**EXERCISE MATERIALS**

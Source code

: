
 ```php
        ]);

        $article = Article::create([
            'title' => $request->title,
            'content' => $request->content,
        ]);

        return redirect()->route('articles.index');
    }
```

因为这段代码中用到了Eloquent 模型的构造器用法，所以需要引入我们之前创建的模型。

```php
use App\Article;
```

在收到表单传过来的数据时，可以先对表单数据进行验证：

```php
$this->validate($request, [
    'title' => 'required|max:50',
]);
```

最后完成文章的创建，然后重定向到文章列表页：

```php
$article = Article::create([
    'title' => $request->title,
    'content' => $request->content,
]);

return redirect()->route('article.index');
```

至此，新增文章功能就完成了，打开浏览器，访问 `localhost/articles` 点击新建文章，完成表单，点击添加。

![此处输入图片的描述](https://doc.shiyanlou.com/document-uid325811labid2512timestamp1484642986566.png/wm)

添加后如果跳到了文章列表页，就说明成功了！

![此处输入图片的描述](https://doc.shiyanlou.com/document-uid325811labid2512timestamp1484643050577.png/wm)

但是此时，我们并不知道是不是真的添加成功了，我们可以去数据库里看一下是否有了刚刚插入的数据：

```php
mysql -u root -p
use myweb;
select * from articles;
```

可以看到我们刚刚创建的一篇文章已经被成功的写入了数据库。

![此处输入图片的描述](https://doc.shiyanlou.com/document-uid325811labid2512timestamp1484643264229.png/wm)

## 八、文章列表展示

==

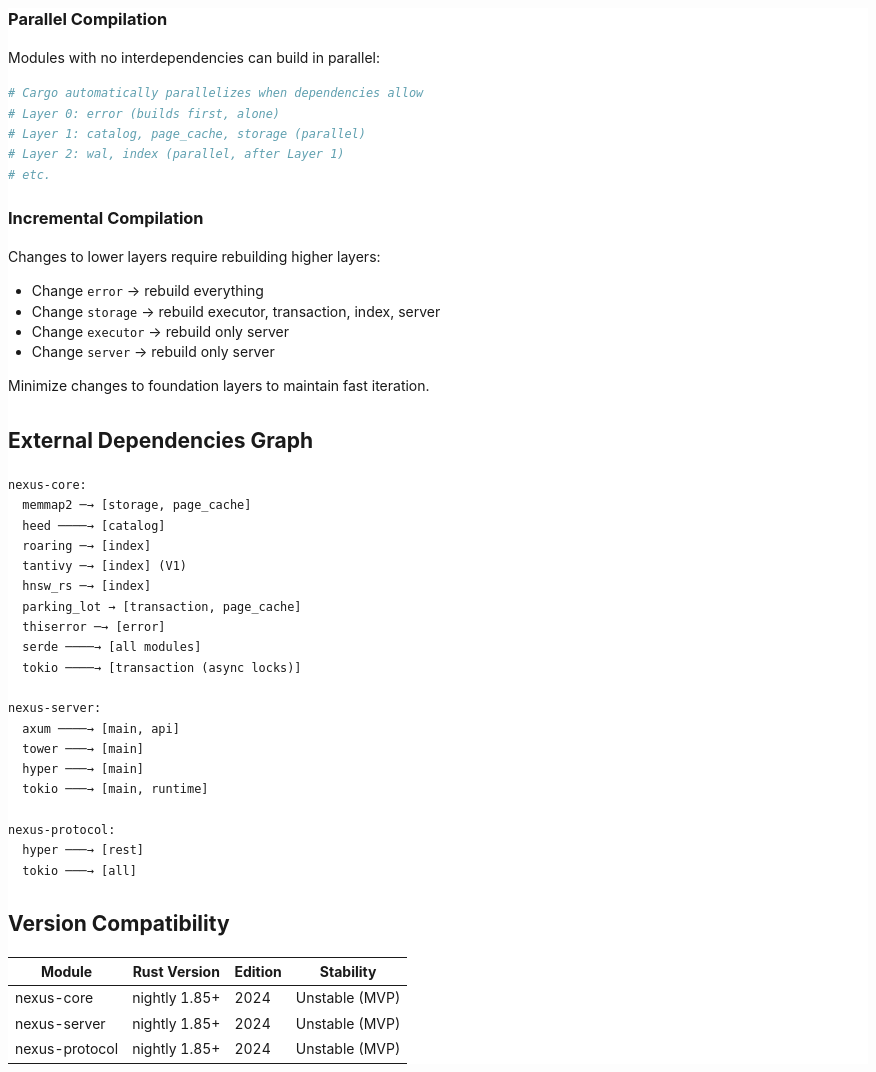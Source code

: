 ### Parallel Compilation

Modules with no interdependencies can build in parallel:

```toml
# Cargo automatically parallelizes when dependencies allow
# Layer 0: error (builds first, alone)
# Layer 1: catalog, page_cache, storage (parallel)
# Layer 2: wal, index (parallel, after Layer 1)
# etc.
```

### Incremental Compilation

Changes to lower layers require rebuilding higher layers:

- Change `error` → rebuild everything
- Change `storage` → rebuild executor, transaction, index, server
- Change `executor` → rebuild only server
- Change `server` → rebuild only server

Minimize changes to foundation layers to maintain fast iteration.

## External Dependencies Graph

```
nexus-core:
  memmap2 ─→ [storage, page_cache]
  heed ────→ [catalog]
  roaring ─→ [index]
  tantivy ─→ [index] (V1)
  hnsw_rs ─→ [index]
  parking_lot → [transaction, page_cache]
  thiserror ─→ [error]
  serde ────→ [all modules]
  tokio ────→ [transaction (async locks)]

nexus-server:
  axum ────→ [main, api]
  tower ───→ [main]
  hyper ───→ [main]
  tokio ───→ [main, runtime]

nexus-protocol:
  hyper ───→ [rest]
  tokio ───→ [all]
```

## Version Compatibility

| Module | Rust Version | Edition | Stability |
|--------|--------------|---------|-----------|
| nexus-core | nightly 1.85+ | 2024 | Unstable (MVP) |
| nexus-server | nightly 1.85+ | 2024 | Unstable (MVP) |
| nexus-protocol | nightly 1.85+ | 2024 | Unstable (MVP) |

**TASK PROMPT**
Look through the records and copy every line that has the word "redirect".

**COMPLETED TASK**
        return redirect()->route('articles.index');
return redirect()->route('article.index');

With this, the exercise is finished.